Una escalera a la luna
Aprovecho esta hora en la que todos duermen para bajar al antiguo muelle pesquero, ese que ya no usa nadie. Suficientemente cerca de mi casa para que nadie note mi ausencia, y suficientemente lejos de la ciudad para que ninguna luz eléctrica me impida ver todas las estrellas que pueda haber en el firmamento. Hacía ya mucho que no hago esto, y estoy nervioso por si notan que me he ido, por si se preocupan por mi, pero a la vez siento esa adrenalina de incumplir las normas, y la emoción de estar las estrellas, el mar y yo.
Las viejas maderas crujen bajo mis pies, bien parece que en un momento dado fueran a ceder y me fuera a caer al agua en pijama. Pero aunque mi cerebro me advirtiera del peligro, poca cuenta le acabo echando, pues mi mente sigue embriagada con la amalgama de emociones que me produce estar aquí. El sonido de las olas del mar, la luz tan tenue de la luna reflejada en el mar, dando un toque épico, e iluminando las maderas del antiguo muelle.
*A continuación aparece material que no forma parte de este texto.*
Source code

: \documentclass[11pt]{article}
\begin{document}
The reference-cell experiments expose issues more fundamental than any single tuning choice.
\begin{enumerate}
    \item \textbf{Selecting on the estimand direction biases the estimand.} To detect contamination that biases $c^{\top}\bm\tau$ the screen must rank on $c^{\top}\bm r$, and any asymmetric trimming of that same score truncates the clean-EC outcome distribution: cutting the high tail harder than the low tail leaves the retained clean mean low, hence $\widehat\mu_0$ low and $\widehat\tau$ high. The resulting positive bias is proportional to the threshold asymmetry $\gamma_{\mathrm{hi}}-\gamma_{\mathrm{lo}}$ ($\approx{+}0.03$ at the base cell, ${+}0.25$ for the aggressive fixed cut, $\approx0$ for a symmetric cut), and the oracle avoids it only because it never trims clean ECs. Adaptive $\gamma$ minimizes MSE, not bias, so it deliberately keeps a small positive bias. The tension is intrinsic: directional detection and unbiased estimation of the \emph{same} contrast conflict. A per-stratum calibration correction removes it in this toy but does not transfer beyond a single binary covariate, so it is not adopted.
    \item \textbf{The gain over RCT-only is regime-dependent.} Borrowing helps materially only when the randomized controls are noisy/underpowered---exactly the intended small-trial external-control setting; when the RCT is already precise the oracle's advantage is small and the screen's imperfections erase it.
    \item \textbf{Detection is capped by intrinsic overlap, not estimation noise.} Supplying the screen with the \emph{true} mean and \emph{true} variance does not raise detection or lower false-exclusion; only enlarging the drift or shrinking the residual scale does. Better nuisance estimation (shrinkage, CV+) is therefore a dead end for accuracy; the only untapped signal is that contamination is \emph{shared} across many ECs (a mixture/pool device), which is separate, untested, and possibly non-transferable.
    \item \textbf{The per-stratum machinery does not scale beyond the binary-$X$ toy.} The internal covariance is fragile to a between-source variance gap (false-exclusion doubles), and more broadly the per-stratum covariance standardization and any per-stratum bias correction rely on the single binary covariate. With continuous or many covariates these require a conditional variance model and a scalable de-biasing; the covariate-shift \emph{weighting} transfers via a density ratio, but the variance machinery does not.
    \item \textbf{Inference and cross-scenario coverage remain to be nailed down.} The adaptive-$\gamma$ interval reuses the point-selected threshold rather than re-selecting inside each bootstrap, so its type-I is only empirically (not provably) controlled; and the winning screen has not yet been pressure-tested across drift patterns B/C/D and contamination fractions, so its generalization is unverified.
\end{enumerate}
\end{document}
Me tumbo sobre las maderas, algo astilladas por el paso del tiempo, algunas dejan ver el metro y medio de caída al agua que hay, pero no me deja de fascinar la infinidad de puntitos blancos que adornan el cielo nocturno. ¿A nadie se le ha ocurrido contarlas? Siento que el vello de mi piel se pone de punta al contemplar el firmamento, y en el estómago tengo mariposas que revolotean al oír la melodía del mar. Es una combinación perfecta.
Me siento como el capitán Kirk en plena misión interestelar, viajando por el espacio exterior con mi nave espacial. Mi mente parece abandonar mi cuerpo y este planeta para flotar por el vacío inmensamente infinito que ofrece el espacio. Imagino pasando junto a Marte, que siempre me ha recordado a un balón de baloncesto, quizás sea por su color. Abro los ojos, y localizo una pequeña estrellita que parpadea color rojo. Apretando un botón de mi nave imaginaria pongo rumbo a Saturno, el más bonito de todos.
Siento cómo la enorme aceleración hace que mi cuerpo se pegue al respaldo de mi asiento. La tripulación que está a mis órdenes empieza a tomar medidas, uno aprieta una serie de botones de colores de un panel que tiene delante, otro parece hablar por su micrófono con la nave más cercana… quién sabe que podríamos estar transmitiendo, tal vez información vital, o quizás un chiste de los que siempre hacen gracia, otro parece escudriñar un mapa estelar que aparece en su pantalla.
Voy hacía la ventana de la nave, y contemplo con mis propios ojos cómo las estrellas se van quedando atrás. A lo lejos se ve La Tierra, mi planeta natal. La señaló con orgullo a los miembros extraterrestres de mi tripulación… aunque ya deberían saber que ese es mi planeta. Veo pasar también junto a nosotros una bella nebulosa verde y azul, con una nube enorme de contornos amarillos, mientras poco a poco la dejamos atrás para llegar a nuestro destino.
El espacio exterior está cargado de maravillas que dejarían boquiabiertos a los más insensibles: galaxias rosas, supernovas azules, agujeros negros, estrellas verdes. E incluso colores que nunca había visto en La Tierra. Seres muy interesantes de todo tipo, que deambulan por el universo, quizás tan anonadados como yo de lo bonito que puede llegar a ser lo que podemos llamar nuestro único hogar. Tan peligroso como bonito, tan caliente como frío, pero siempre sorprendente.
Abro los ojos para volver a La Tierra, al viejo muelle pesquero alejado de la ciudad desde donde tantas estrellas se pueden contemplar. Siento que mi imaginación ha vuelto a hacer de las suyas y ha volado tan lejos como donde nadie antes ha ido, para regresar de nuevo a mi lado. Ya lo he decidido: de mayor quiero ser astronauta.